**WHAT THE EXERCISE ASKS:**
Looking through the entries, count each line where the string "absolute" occurs, and write only the total.

DATA SUPPLIED Start Marker

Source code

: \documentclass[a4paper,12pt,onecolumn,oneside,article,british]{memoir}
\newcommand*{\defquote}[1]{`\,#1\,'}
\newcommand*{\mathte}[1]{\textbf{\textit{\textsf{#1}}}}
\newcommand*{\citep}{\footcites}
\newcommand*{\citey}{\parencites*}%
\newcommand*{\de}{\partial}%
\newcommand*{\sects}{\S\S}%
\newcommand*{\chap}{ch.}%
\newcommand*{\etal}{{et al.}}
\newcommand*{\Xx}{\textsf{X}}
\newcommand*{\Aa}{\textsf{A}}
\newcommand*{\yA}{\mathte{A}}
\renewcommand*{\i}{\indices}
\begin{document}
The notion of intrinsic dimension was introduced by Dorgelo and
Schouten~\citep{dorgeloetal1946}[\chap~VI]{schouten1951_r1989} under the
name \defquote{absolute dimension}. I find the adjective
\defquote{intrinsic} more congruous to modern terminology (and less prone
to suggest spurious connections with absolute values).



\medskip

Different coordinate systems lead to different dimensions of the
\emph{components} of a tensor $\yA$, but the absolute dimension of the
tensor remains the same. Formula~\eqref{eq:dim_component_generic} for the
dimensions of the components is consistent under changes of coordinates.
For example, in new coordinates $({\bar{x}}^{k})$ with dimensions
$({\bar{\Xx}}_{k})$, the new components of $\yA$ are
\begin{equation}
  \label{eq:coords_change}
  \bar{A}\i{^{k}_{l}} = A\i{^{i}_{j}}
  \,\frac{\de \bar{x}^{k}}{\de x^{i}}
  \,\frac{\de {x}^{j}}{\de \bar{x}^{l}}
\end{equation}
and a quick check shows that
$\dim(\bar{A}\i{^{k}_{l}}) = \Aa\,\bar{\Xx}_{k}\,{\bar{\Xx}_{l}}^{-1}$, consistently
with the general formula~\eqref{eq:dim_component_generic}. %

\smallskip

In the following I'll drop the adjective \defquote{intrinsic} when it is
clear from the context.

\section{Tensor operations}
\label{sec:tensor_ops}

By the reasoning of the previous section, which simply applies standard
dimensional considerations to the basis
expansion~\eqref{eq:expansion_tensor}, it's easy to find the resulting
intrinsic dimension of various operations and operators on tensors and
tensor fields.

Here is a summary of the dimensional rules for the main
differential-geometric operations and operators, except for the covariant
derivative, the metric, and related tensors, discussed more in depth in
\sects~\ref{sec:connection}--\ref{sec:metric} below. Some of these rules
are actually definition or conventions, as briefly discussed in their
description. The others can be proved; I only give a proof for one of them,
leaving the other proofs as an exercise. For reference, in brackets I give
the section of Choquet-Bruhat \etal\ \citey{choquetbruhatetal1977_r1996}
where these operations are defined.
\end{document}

DATA SUPPLIED End Marker

**TASK RESULT:**
3